Comparative Example C
The procedure of Comparative Example A was repeated simultaneously with Example 14 to create a comparative sample. The tensile properties presented in Table 7 indicate that the tensile properties of rubber compounds from lyophilized pulp and conventional wet pulp are similar. This is surprising because normal dry pulp is generally not well dispersed by the disclosed methods.

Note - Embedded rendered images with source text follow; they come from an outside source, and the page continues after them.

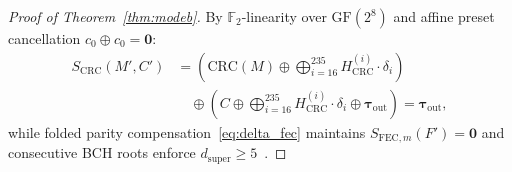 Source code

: \documentclass[11pt,letterpaper]{article}
\theoremstyle{spectralthm}
\begin{document}
\begin{proof}[Proof of Theorem~\ref{thm:modeb}]
By $\mathbb{F}_2$-linearity over $\mathrm{GF}(2^8)$ and affine preset cancellation $c_0 \oplus c_0 = \mathbf{0}$:
\begin{equation}
\label{eq:crc_cancel}
\begin{aligned}
S_{\mathrm{CRC}}(M', C') &= \left(\mathrm{CRC}(M) \oplus \bigoplus_{i=16}^{235} H_{\mathrm{CRC}}^{(i)} \cdot \delta_i\right)\\
&\quad\oplus \left(C \oplus \bigoplus_{i=16}^{235} H_{\mathrm{CRC}}^{(i)} \cdot \delta_i \oplus \boldsymbol{\tau}_{\mathrm{out}}\right)
= \boldsymbol{\tau}_{\mathrm{out}},
\end{aligned}
\end{equation}
while folded parity compensation~\eqref{eq:delta_fec} maintains $S_{\mathrm{FEC},m}(F') = \mathbf{0}$ and consecutive BCH roots enforce $d_{\mathrm{super}} \ge 5$~\cite{macwilliams1977theorytheorytheorytheorytheorytheorytheorytheorytheorytheorytheorytheorytheorytheorytheorytheory}.
\end{proof}
\end{document}
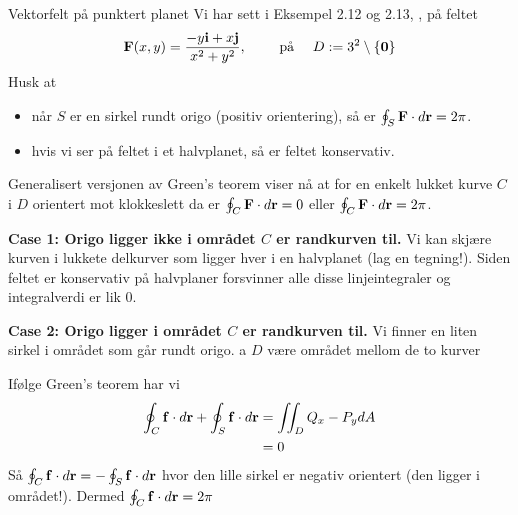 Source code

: \begin{eks}{Vektorfelt på punktert planet}
Vi har sett i Eksempel 2.12 og 2.13, , på feltet 
\[\vect{F}(x,y) = \frac{-y\vect{i}+x\vect{j}}{x^2+y^2}, \qquad \text{ på }\quad  D:= \R^2 \setminus \{\vect{0}\}\]
Husk at
\begin{itemize}
\item når $S$ er en sirkel rundt origo (positiv orientering), så er $\oint_S \vect{F}\cdot d\vect{r}=2\pi$. 
\item hvis vi ser på feltet i et halvplanet, så er feltet konservativ.
\end{itemize}
Generalisert versjonen av Green's teorem viser nå at for en enkelt lukket kurve $C$ i $D$ orientert mot klokkeslett da er $\oint_C \vect{F}\cdot d\vect{r} = 0$ eller $\oint_C \vect{F}\cdot d\vect{r} = 2\pi$.
\smallskip

\textbf{Case 1: Origo ligger ikke i området $C$ er randkurven til.} Vi kan skjære kurven i lukkete delkurver som ligger hver i en halvplanet (lag en tegning!). Siden feltet er konservativ på halvplaner forsvinner alle disse linjeintegraler og integralverdi er lik $0$.\smallskip

\textbf{Case 2: Origo ligger i området $C$ er randkurven til.}
Vi finner en liten sirkel i området som går rundt origo. a $D$ være området mellom de to kurver

\begin{minipage}{6cm}
Ifølge Green's teorem har vi \begin{align*}
\oint_C \vect{f}\cdot d\vect{r} + \oint_{S} \vect{f}\cdot d\vect{r}&=\iint_D Q_x - P_y dA  \\
&=0
\end{align*}
Så $\oint_C \vect{f}\cdot d\vect{r} =- \oint_{S} \vect{f}\cdot d\vect{r}$ hvor den lille sirkel er negativ orientert (den ligger i området!). Dermed $\oint_C \vect{f}\cdot d\vect{r} =2\pi$
\end{minipage}
\begin{minipage}{5cm}
\end{minipage}
\end{eks}

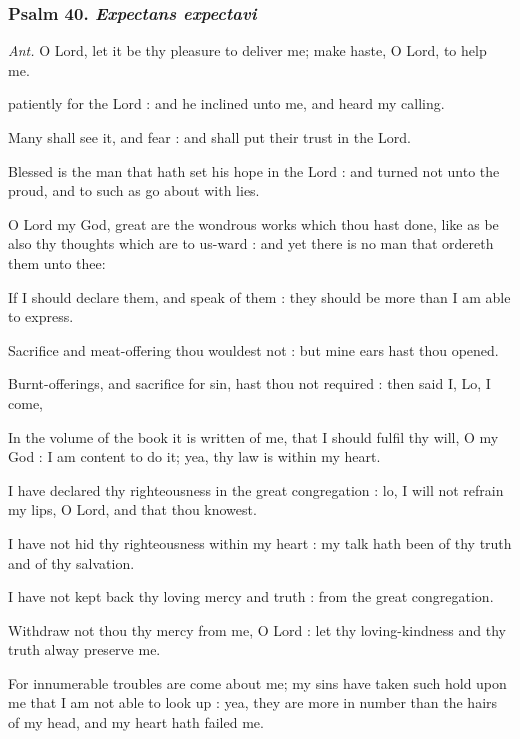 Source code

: \subsubsection{Psalm 40. \textit{Expectans expectavi}}\par\noindent
\textit{Ant.} O Lord, {\dag} let it be thy pleasure to deliver me; make haste, O Lord, to help me.\par
{} patiently for the Lord : and he inclined unto me, and heard my calling.\par
{}
Many shall see it, and fear : and shall put their trust in the Lord.\par
{}Blessed is the man that hath set his hope in the Lord : and turned not unto the proud, and to such as go about with lies.\par
{}O Lord my God, great are the wondrous works which thou hast done, like as be also thy thoughts which are to us-ward : and yet there is no man that ordereth them unto thee:\par
{}If I should declare them, and speak of them : they should be more than I am able to express.\par
{}Sacrifice and meat-offering thou wouldest not : but mine ears hast thou opened.\par
{}Burnt-offerings, and sacrifice for sin, hast thou not required : then said I, Lo, I come,\par
{}In the volume of the book it is written of me, that I should fulfil thy will, O my God : I am content to do it; yea, thy law is within my heart.\par
{}I have declared thy righteousness in the great congregation : lo, I will not refrain my lips, O Lord, and that thou knowest.\par
{}I have not hid thy righteousness within my heart : my talk hath been of thy truth and of thy salvation.\par
{}I have not kept back thy loving mercy and truth : from the great congregation.\par
{}Withdraw not thou thy mercy from me, O Lord : let thy loving-kindness and thy truth alway preserve me.\par
{}For innumerable troubles are come about me; my sins have taken such hold upon me that I am not able to look up : yea, they are more in number than the hairs of my head, and my heart hath failed me.\par
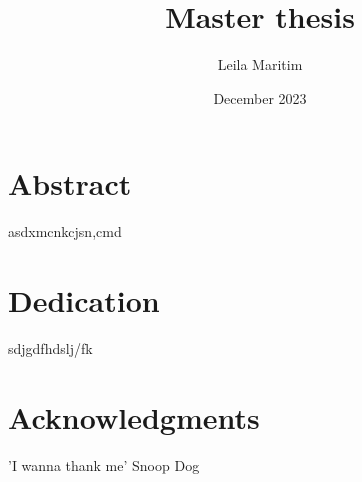 \documentclass[twoside]{report}
\title{Master thesis}
\author{Leila Maritim}
\date{December 2023}
\begin{document}
\maketitle
\chapter*{Abstract}
asdxmcnkcjsn,cmd

\chapter*{Dedication}
sdjgdfhdslj/fk

\chapter*{Acknowledgments}
'I wanna thank me' Snoop Dog 
\tableofcontents
\listoffigures







\appendix




\end{document}
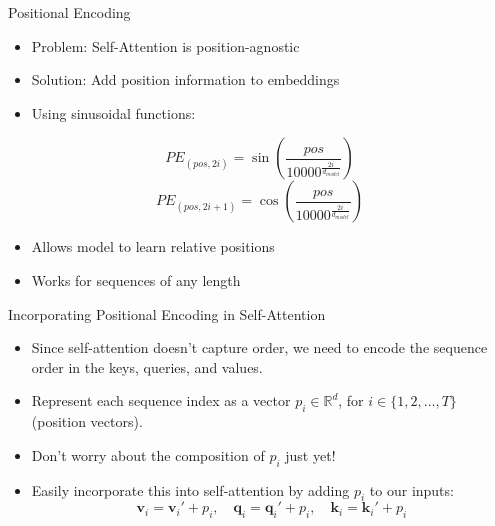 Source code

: \documentclass[serif, aspectratio=169]{beamer}
\begin{document}
\begin{frame}{Positional Encoding}
    \begin{itemize}
        \item Problem: Self-Attention is position-agnostic
        \item Solution: Add position information to embeddings
        \item Using sinusoidal functions:
    \end{itemize}
		\begin{equation*}
			PE_{(pos, 2i)} = \sin\left(\frac{pos}{10000^{\frac{2i}{d_{model}}}}\right)
		\end{equation*}
		\begin{equation*}
			PE_{(pos, 2i+1)} = \cos\left(\frac{pos}{10000^{\frac{2i}{d_{model}}}}\right)
		\end{equation*}

    \begin{itemize}
        \item Allows model to learn relative positions
        \item Works for sequences of any length
    \end{itemize}
    
\end{frame}

\begin{frame}{Incorporating Positional Encoding in Self-Attention}
	\begin{itemize}
		\item Since self-attention doesn’t capture order, we need to encode the sequence order in the keys, queries, and values.
		\item Represent each sequence index as a vector \( p_i \in \mathbb{R}^d \), for \( i \in \{1, 2, \dots, T\} \) (position vectors).
		\item Don’t worry about the composition of \( p_i \) just yet!
		\item Easily incorporate this into self-attention by adding \( p_i \) to our inputs:
		\begin{equation*}
			\mathbf{v}_i = \mathbf{v}_i' + p_i, \quad \mathbf{q}_i = \mathbf{q}_i' + p_i, \quad \mathbf{k}_i = \mathbf{k}_i' + p_i
		\end{equation*}
	\end{itemize}
\end{frame}

%
\end{document}

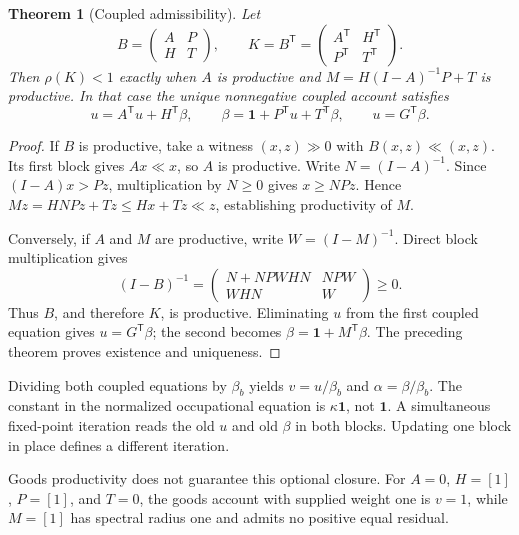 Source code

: \documentclass[11pt,a4paper]{article}
\newtheorem{theorem}{Theorem}[section]
\begin{document}
\begin{theorem}[Coupled admissibility]
Let
\begin{equation}
B=\begin{pmatrix}A&P\\H&T\end{pmatrix},\qquad
K=B^{\mathsf T}=\begin{pmatrix}A^{\mathsf T}&H^{\mathsf T}\\P^{\mathsf T}&T^{\mathsf T}\end{pmatrix}.
\end{equation}
Then $\rho(K)<1$ exactly when $A$ is productive and $M=H(I-A)^{-1}P+T$ is productive. In that case the unique nonnegative coupled account satisfies
\begin{equation}
u=A^{\mathsf T}u+H^{\mathsf T}\beta,\qquad
\beta=\mathbf1+P^{\mathsf T}u+T^{\mathsf T}\beta,
\qquad u=G^{\mathsf T}\beta.
\end{equation}
\end{theorem}
\begin{proof}
If $B$ is productive, take a witness $(x,z)\gg0$ with $B(x,z)\ll(x,z)$. Its first block gives $Ax\ll x$, so $A$ is productive. Write $N=(I-A)^{-1}$. Since $(I-A)x>Pz$, multiplication by $N\geq0$ gives $x\geq NPz$. Hence $Mz=HNPz+Tz\leq Hx+Tz\ll z$, establishing productivity of $M$.

Conversely, if $A$ and $M$ are productive, write $W=(I-M)^{-1}$. Direct block multiplication gives
\begin{equation}
(I-B)^{-1}=
\begin{pmatrix}
N+NPWHN&NPW\\WHN&W
\end{pmatrix}\geq0.
\end{equation}
Thus $B$, and therefore $K$, is productive. Eliminating $u$ from the first coupled equation gives $u=G^{\mathsf T}\beta$; the second becomes $\beta=\mathbf1+M^{\mathsf T}\beta$. The preceding theorem proves existence and uniqueness.
\end{proof}

Dividing both coupled equations by $\beta_b$ yields $v=u/\beta_b$ and $\alpha=\beta/\beta_b$. The constant in the normalized occupational equation is $\kappa\mathbf1$, not $\mathbf1$. A simultaneous fixed-point iteration reads the old $u$ and old $\beta$ in both blocks. Updating one block in place defines a different iteration.

Goods productivity does not guarantee this optional closure. For $A=0$, $H=[1]$, $P=[1]$, and $T=0$, the goods account with supplied weight one is $v=1$, while $M=[1]$ has spectral radius one and admits no positive equal residual.
\end{document}
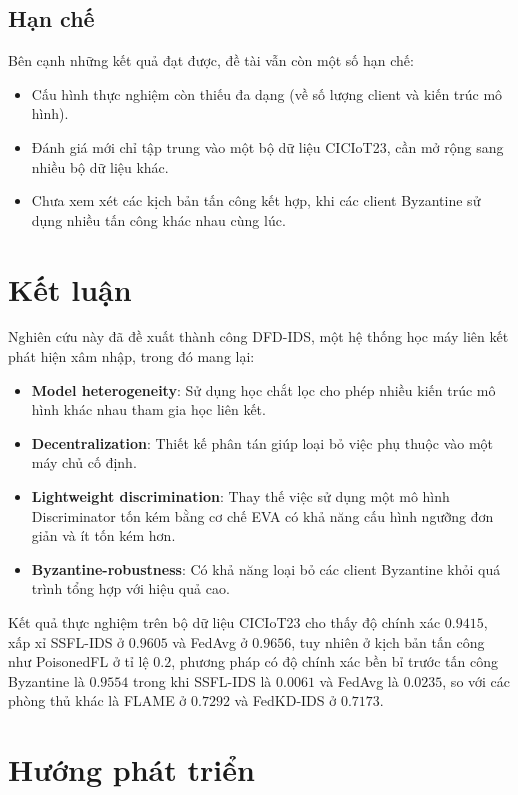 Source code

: \subsection{Hạn chế}
Bên cạnh những kết quả đạt được, đề tài vẫn còn một số hạn chế:
\begin{itemize}
    \item Cấu hình thực nghiệm còn thiếu đa dạng (về số lượng client và kiến trúc mô hình).
    \item Đánh giá mới chỉ tập trung vào một bộ dữ liệu CICIoT23, cần mở rộng sang nhiều bộ dữ liệu khác.
    \item Chưa xem xét các kịch bản tấn công kết hợp, khi các client Byzantine sử dụng nhiều tấn công khác nhau cùng lúc.
\end{itemize}

\section{Kết luận}
\label{sec:conclusion}

Nghiên cứu này đã đề xuất thành công DFD-IDS, một hệ thống học máy liên kết phát hiện xâm nhập, trong đó mang lại:

\begin{itemize}
    \item \textbf{Model heterogeneity}: Sử dụng học chắt lọc cho phép nhiều kiến trúc mô hình khác nhau tham gia học liên kết.
    \item \textbf{Decentralization}: Thiết kế phân tán giúp loại bỏ việc phụ thuộc vào một máy chủ cố định.
    \item \textbf{Lightweight discrimination}: Thay thế việc sử dụng một mô hình Discriminator tốn kém bằng cơ chế EVA có khả năng cấu hình ngưỡng đơn giản và ít tốn kém hơn.
    \item \textbf{Byzantine-robustness}: Có khả năng loại bỏ các client Byzantine khỏi quá trình tổng hợp với hiệu quả cao.
\end{itemize}

Kết quả thực nghiệm trên bộ dữ liệu CICIoT23 cho thấy độ chính xác $0.9415$, xấp xỉ SSFL-IDS ở $0.9605$ và FedAvg ở $0.9656$, tuy nhiên ở kịch bản tấn công như PoisonedFL ở tỉ lệ $0.2$, phương pháp có độ chính xác bền bỉ trước tấn công Byzantine là $0.9554$ trong khi SSFL-IDS là $0.0061$ và FedAvg là $0.0235$, so với các phòng thủ khác là FLAME ở $0.7292$ và FedKD-IDS ở $0.7173$.

\section{Hướng phát triển}
\label{sec:future}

Analysis of the surface area of the lyophilized pulp examples compared to the non-lyophilized pulp shows that the surface area has increased from the range 7-11 m ² / g to the range 12-18 m ² / g.

Example 15
Kevlar® undried pulp (43 g, 22% solids) was dispersed in 600 mL deionized water heated to 60 ° C. for 5 minutes using a high shear mixer and contained 1.6% solids A homogeneous slurry was obtained. The slurry was vacuum filtered to obtain a wet pulp mass. The mass was then washed with deionized water. The wet pulp was not compressed or sucked to remove excess moisture. A small sample was taken and dried at room temperature under vacuum. This wet pulp (63 g) was placed in a wide-mouth vacuum bottle. The bottle was placed in a cryogenic freezer (−40 ° C.) to freeze the wet pulp overnight. The bottle was attached to a continuous freeze dryer with a dry ice cooling trap and placed under high vacuum. The bottle was placed in this freezer and the pulp was kept frozen while removing moisture from the trap. When the water had sublimed from the frozen mass, the pulp slowly warmed to room temperature. The pulp was finished by drying overnight under high vacuum. A dry mass of 7.79 g was obtained, indicating that the wet pulp was originally about 12% solids. Specific surface areas of these samples shown in Table 8 below were measured.

Example 16
Kevlar® micropulp (117 g, 2.6% solids) was vacuum filtered to obtain a wet pulp mass. The mass was then washed with deionized water. The wet pulp was not compressed or sucked to remove excess moisture. This wet pulp (12.99 g) was placed in a wide-mouthed vacuum bottle. The bottle was placed in a cryogenic freezer (−40 ° C.) to freeze the wet pulp overnight. The bottle was attached to a continuous freeze dryer with a dry ice cooling trap and placed under high vacuum. The bottle was placed in this freezer and the pulp was kept frozen while removing moisture from the trap. When the water had sublimed from the frozen mass, the pulp slowly warmed to room temperature. The pulp was finished by drying overnight under high vacuum. A dry mass of 3.06 g was obtained, indicating that the wet pulp was originally about 24% solids. A second sample was collected and dried at room temperature under vacuum. The specific surface areas of these samples shown in Table 9 below were measured.

Claims (9)

A method for producing dry pulp, comprising:
(I) forming an aqueous dispersion of pulp comprising polymeric fibers having a tensile strength of at least 20 g / dtex;
(Ii) filtering the dispersion to form a wet pulp mass having a solids content of 5-60%;
(Iii) freezing the wet pulp until at least 95% of the mass is frozen;
(Iv) sublimating the water from the frozen mass by subjecting the frozen mass to a vacuum of less than 4.5 Torr until the final moisture content of the pulp is 5% or less; and (v) the pulp Warming to ambient temperature under vacuum.   The method of claim 1, wherein the dispersion is filtered to form a wet pulp mass having a solids content of 10-30%.   The method of claim 1, wherein at least 98% of the mass is frozen.   The method of claim 1, wherein the vacuum is less than 0.5 Torr.   The method according to claim 1, wherein the final moisture content is 3% or less.   The method of claim 1, wherein the fiber is para-aramid, aromatic copolyamide, polyazole, or ultra high molecular weight polyethylene.   The method according to claim 1, wherein the fiber length is 0.5 to 1.1 mm. The pulp manufactured by the method of Claim 1 whose said specific surface area is 11 m < ² > / g or more. The pulp produced by the method according to claim 8, wherein the specific surface area is 15 m ² / g or more.